Exercise:
Reproduce the entries below exactly, but only from the line containing "test IMG genomes" to the line containing "the dataset (either", inclusive.

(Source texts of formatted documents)
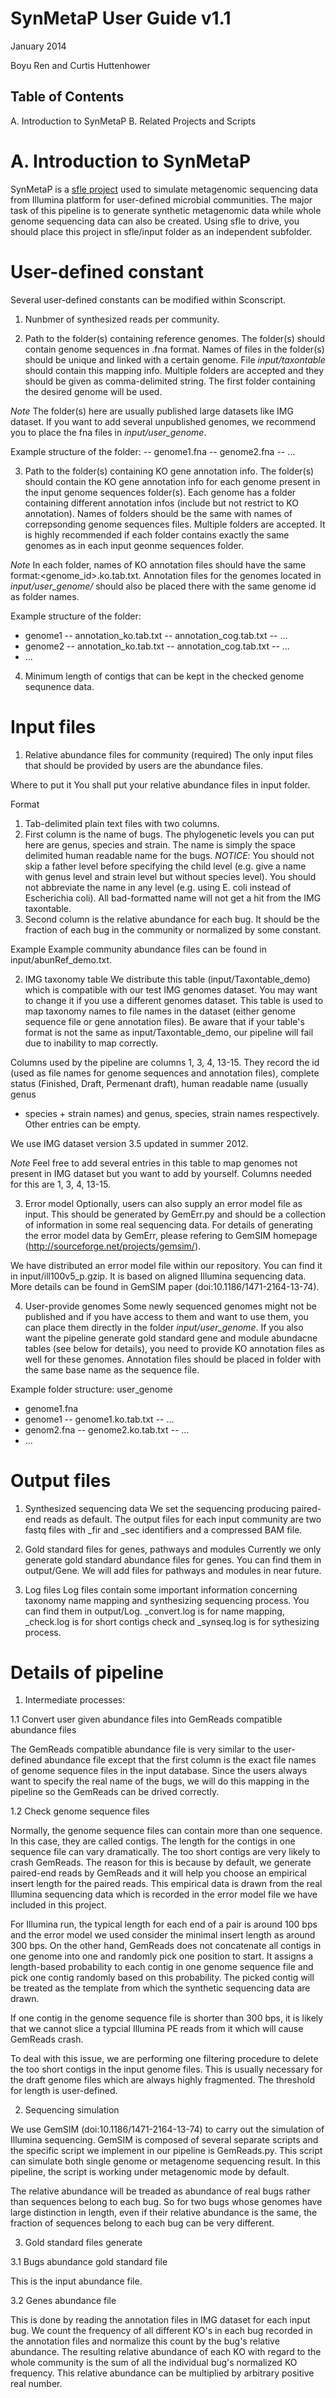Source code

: SynMetaP User Guide v1.1
========================

January 2014

Boyu Ren and Curtis Huttenhower

Table of Contents
-----------------

A. Introduction to SynMetaP
B. Related Projects and Scripts

# A. Introduction to SynMetaP

SynMetaP is a [sfle project](http://huttenhower.sph.harvard.edu/sfle/output/sphinx/index.html) used to simulate metagenomic sequencing data from Illumina platform for user-defined microbial communities. The major task of this pipeline is to generate synthetic metagenomic data while whole genome sequencing data can also be created. Using sfle to drive, you should place this project in sfle/input folder as an independent subfolder.

User-defined constant
========================

Several user-defined constants can be modified within Sconscript.

1. Nunbmer of synthesized reads per community.

2. Path to the folder(s) containing reference genomes.
The folder(s) should contain genome sequences in .fna format. Names of files in
the folder(s) should be unique and linked with a certain genome. File
_input/taxontable_ should contain this mapping info. Multiple folders are accepted and they should be given as comma-delimited string. The first folder containing the desired genome will be used.

*Note* The folder(s) here are usually published large datasets like IMG
dataset. If you want to add several unpublished genomes, we recommend you to place the fna files in _input/user_genome_.

Example structure of the folder:
<Your genome sequences folder>
-- genome1.fna
-- genome2.fna
-- ...

3. Path to the folder(s) containing KO gene annotation info.
The folder(s) should contain the KO gene annotation info for each genome present
in the input genome sequences folder(s). Each genome has a folder containing
different annotation infos (include but not restrict to KO annotation). Names of folders should be the same with names of correpsonding genome sequences files. Multiple folders are accepted. It is highly recommended if each folder contains exactly the same genomes as in each input geonme sequences folder.

*Note* In each folder, names of KO annotation files should have the same format:<genome_id>.ko.tab.txt. Annotation files for the genomes located in _input/user_genome/_ should also be placed there with the same genome id as folder names.

Example structure of the folder:
 <Your gene annotation infos folder>
- genome1
-- annotation_ko.tab.txt
-- annotation_cog.tab.txt
-- ...
- genome2
-- annotation_ko.tab.txt
-- annotation_cog.tab.txt
-- ...
- ...

4. Minimum length of contigs that can be kept in the checked genome sequnence
data.

Input files
==================

1. Relative abundance files for community (required)
The only input files that should be provided by users are the abundance files.

Where to put it
You shall put your relative abundance files in input folder.

Format
1) Tab-delimited plain text files with two columns.
2) First column is the name of bugs. The phylogenetic levels you can put here
are genus, species and strain. The name is simply the space delimited human
readable name for the bugs. 
*NOTICE*: You should not skip a father level before specifying the child level 
(e.g. give a name with genus level and strain level but without species level). 
You should not abbreviate the name in any level (e.g. using E. coli instead of
Escherichia coli). All bad-formatted name will not get a hit from the IMG
taxontable.
3) Second column is the relative abundance for each bug. It should be the
fraction of each bug in the community or normalized by some constant.

Example
Example community abundance files can be found in input/abunRef_demo.txt.

2. IMG taxonomy table
We distribute this table (input/Taxontable_demo) which is compatible with our 
test IMG genomes dataset. You may want to change it if you use a different 
genomes dataset. This table is used to map taxonomy names to file names in 
the dataset (either genome sequence file or gene annotation files). Be aware 
that if your table's format is not the same as input/Taxontable_demo, our 
pipeline will fail due to inability to map correctly.

Columns used by the pipeline are columns 1, 3, 4, 13-15. They record the id
(used as file names for genome sequences and annotation files), complete
status (Finished, Draft, Permenant draft), human readable name (usually genus
+ species + strain names) and genus, species, strain names respectively. Other
entries can be empty.

We use IMG dataset version 3.5 updated in summer 2012.

*Note* Feel free to add several entries in this table to map genomes not present in IMG dataset but you want to add by yourself. Columns needed for this are 1, 3, 4, 13-15.

3. Error model
Optionally, users can also supply an error model file as input. This should be
generated by GemErr.py and should be a collection of information in some real
sequencing data. For details of generating the error model data by GemErr,
please refering to GemSIM homepage (http://sourceforge.net/projects/gemsim/).

We have distributed an error model file within our repository. You can find it
in input/ill100v5_p.gzip. It is based on aligned Illumina sequencing data. More
details can be found in GemSIM paper (doi:10.1186/1471-2164-13-74).

4. User-provide genomes
Some newly sequenced genomes might not be published and if you have access to
them and want to use them, you can place them directly in the folder
_input/user_genome_. If you also want the pipeline generate gold standard gene
and module abundacne tables (see below for details), you need to provide KO
annotation files as well for these genomes. Annotation files should be placed
in folder with the same base name as the sequence file.

Example folder structure:
user_genome
- genome1.fna
- genome1
-- genome1.ko.tab.txt
-- ...
- genom2.fna
-- genome2.ko.tab.txt
-- ...
- ...

Output files
=================

1. Synthesized sequencing data
We set the sequencing producing paired-end reads as default. The output files
for each input community are two fastq files with _fir and _sec identifiers 
and a compressed BAM file.

2. Gold standard files for genes, pathways and modules
Currently we only generate gold standard abundance files for genes. You can
find them in output/Gene. We will add files for pathways and modules in
near future.

3. Log files
Log files contain some important information concerning taxonomy name mapping
and synthesizing sequencing process. You can find them in output/Log.
_convert.log is for name mapping, _check.log is for short contigs check and
_synseq.log is for sythesizing process.

Details of pipeline
========================

1. Intermediate processes:

1.1 Convert user given abundance files into GemReads compatible abundance
files

The GemReads compatible abundance file is very similar to the user-defined
abundance file except that the first column is the exact file names of genome
sequence files in the input database. Since the users always want to specify
the real name of the bugs, we will do this mapping in the pipeline so the
GemReads can be drived correctly.

1.2 Check genome sequence files

Normally, the genome sequence files can contain more than one sequence. In
this case, they are called contigs. The length for the contigs in one sequence
file can vary dramatically. The too short contigs are very likely to crash
GemReads. The reason for this is because by default, we generate paired-end
reads by GemReads and it will help you choose an empirical insert length
for the paired reads. This empirical data is drawn from the real Illumina
sequencing data which is recorded in the error model file we have included in
this project.

For Illumina run, the typical length for each end of a pair is around 100 bps
and the error model we used consider the minimal insert length as around
300 bps. On the other hand, GemReads does not concatenate all contigs in one
genome into one and randomly pick one position to start. It assigns a
length-based probability to each contig in one genome sequence file and pick
one contig randomly based on this probability. The picked contig will be
treated as the template from which the synthetic sequencing data are drawn.

If one contig in the genome sequence file is shorter than 300 bps, it is 
likely that we cannot slice a typcial Illumina PE reads from it which will
cause GemReads crash.

To deal with this issue, we are performing one filtering procedure to delete the
too short contigs in the input genome files. This is usually necessary for the
draft genome files which are always highly fragmented. The threshold for
length is user-defined.

2. Sequencing simulation

We use GemSIM (doi:10.1186/1471-2164-13-74) to carry out the simulation of
Illumina sequencing. GemSIM is composed of several separate scripts and the
specific script we implement in our pipeline is GemReads.py. This script can
simulate both single genome or metagenome sequencing result. In this pipeline,
the script is working under metagenomic mode by default.

The relative abundance will be treaded as abundance of real bugs rather than
sequences belong to each bug. So for two bugs whose genomes have large
distinction in length, even if their relative abundance is the same, the
fraction of sequences belong to each bug can be very different.

3. Gold standard files generate

3.1 Bugs abundance gold standard file

This is the input abundance file.

3.2 Genes abundance file

This is done by reading the annotation files in IMG dataset for each input
bug. We count the frequency of all different KO's in each bug recorded in the
annotation files and normalize this count by the bug's relative abundance. The
resulting relative abundance of each KO with regard to the whole community is
the sum of all the individual bug's normalized KO frequency. This relative
abundance can be multiplied by arbitrary positive real number.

Finished task:
test IMG genomes dataset. You may want to change it if you use a different 
genomes dataset. This table is used to map taxonomy names to file names in 
the dataset (either genome sequence file or gene annotation files). Be aware 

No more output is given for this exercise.